Fünf Jahre nach dem Versprechen von Ursula von der Leyen, der Präsidentin der EU-Kommission, eine Behörde zur Durchsetzung von Ethikregeln für alle EUInstitutionen vorzuschlagen, nimmt diese nun Gestalt an. Am Montagabend einigten sich die 27 EU-Botschafter darauf, sich entgegen ihrer ursprünglichen Zurückhaltung nun doch den gemeinsamen Vorschriften zu unterwerfen. „Das Ziel ist und bleibt, gemeinsam mit den sieben anderen Institutionen gänzlich Teil der Ethikbehörde zu sein. „Im Respekt der Besonderheiten von jeder einzelnen von uns“, hieß es seitens der belgischen EU-Ratspräsidentschaft, welche für die Mitgliedstaaten mit der Kommission und den Mitgliedstaaten verhandelt. „In den nächsten Tagen“sei mit einem „sehr positiven Ergebnis“zu rechnen.
Kritik von Transparency International
Bei den acht Institutionen und beratenden Ausschüssen handelt es sich um die Kommission, das Parlament, den Rat, die Europäische Zentralbank, den Gerichtshof der EU, den Europäischen Rechnungshof, den Ausschuss der Regionen sowie den Wirtschaftsund Sozialausschuss.
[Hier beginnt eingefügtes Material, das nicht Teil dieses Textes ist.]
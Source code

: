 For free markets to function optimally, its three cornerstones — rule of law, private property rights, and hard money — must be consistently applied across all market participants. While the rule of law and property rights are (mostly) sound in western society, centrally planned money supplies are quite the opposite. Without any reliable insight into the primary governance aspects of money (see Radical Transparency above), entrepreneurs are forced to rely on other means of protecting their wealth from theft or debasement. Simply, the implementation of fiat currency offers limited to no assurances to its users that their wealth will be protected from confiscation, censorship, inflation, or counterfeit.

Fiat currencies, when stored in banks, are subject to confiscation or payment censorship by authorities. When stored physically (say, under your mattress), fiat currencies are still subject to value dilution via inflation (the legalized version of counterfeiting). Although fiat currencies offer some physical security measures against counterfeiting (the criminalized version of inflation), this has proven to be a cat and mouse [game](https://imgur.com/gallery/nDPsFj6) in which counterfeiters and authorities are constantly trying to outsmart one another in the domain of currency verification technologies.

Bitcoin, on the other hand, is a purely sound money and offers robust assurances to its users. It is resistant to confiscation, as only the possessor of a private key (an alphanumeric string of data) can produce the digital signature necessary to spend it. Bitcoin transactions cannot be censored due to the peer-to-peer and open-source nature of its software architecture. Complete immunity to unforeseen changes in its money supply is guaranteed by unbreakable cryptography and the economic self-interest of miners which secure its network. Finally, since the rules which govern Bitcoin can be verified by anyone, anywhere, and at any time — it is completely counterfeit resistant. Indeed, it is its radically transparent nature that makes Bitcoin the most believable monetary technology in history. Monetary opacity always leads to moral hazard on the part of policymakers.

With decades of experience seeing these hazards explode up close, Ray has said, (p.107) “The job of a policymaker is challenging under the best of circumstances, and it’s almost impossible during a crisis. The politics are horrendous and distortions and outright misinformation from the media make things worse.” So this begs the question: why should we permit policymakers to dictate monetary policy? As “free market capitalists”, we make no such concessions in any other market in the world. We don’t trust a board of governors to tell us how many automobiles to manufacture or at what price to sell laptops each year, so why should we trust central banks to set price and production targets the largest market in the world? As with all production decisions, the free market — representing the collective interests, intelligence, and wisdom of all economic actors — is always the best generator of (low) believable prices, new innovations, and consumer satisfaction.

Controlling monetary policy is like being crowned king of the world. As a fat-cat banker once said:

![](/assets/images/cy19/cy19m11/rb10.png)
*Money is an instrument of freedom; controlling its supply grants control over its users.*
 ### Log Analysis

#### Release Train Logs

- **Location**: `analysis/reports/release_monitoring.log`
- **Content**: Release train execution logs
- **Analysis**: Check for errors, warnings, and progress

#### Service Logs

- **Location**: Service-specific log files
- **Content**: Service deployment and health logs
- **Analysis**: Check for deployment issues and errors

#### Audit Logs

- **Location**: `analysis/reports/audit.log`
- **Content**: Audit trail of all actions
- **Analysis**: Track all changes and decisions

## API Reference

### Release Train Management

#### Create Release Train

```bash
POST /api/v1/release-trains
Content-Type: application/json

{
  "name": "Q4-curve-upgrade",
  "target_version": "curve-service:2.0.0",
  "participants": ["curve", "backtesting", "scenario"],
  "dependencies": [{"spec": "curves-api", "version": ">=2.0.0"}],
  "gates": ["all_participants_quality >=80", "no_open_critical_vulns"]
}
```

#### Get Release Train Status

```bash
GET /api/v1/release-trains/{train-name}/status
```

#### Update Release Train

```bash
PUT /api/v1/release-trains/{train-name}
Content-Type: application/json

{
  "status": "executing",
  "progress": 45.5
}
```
Sobald die Behörde rechtskräftig ihre Geschäfte aufnehmen kann, wird zunächst jeder dieser acht Teilnehmer je einen Vertreter in ein Gremium entsenden, das gemeinsame Mindeststandards für Interessenerklärungen, Nebentätigkeiten, Geschenke, Posten nach Amtsende, Treffen mit Lobbyisten und die Durchsetzung all dessen festlegt. Dieses Gremium soll regelmäßige Berichte veröffentlichen. Im Konsens ernennen diese acht Vertreter dann fünf unabhängige Experten, die Einzelfälle prüfen, welche ihnen von den Institutionen überwiesen werden. Mehr als Empfehlungen können sie allerdings nicht aussprechen: Sanktionen verhängt weiterhin die jeweilige Institution.
Hier setzt die Kritik der Antikorruptionsorganisation Transparency International an: „Eine Ethikbehörde ohne die nötigen Vollmachten ist nur dem Namen nach eine Ethikbehörde.“Es fehlten die Kompetenzen, selbstständig zu ermitteln und Sanktionen verhängen zu können: „Selbstüberwachung und politische Integrität sind ein Widerspruch in sich.“
Boykott der EU-Chefs
Die mächtigste Institution wird sich zudem weiterhin sämtlichen Transparenz- und Ethikregeln entziehen. Der Europäische Rat, also das Gremium der 27 Staats- und Regierungschefs, hat seine Ablehnung einer Unterwerfung unter die Ethikbehörde schon vor Längerem betont.
Mehrere federführende EU-Abgeordnete sind dennoch zuversichtlich. Der deutsche Grüne Daniel Freund, Verhandlungsführer des Parlaments und früher selbst bei Transparency International, sprach von einem „großen Erfolg für die Transparenz und die Integrität der EU-Institutionen. Viel zu lang wurden Verstöße gegen die relativ guten Lobbyregeln in Brüssel nicht sanktioniert.“Die SPD-Abgeordnete und frühere deutsche Justizministern Katarina Barley, die mit Freund verhandelt hatte, nannte das Ethikgremium einen „großen Schritt nach vorn für Transparenz und Offenheit in Europa“.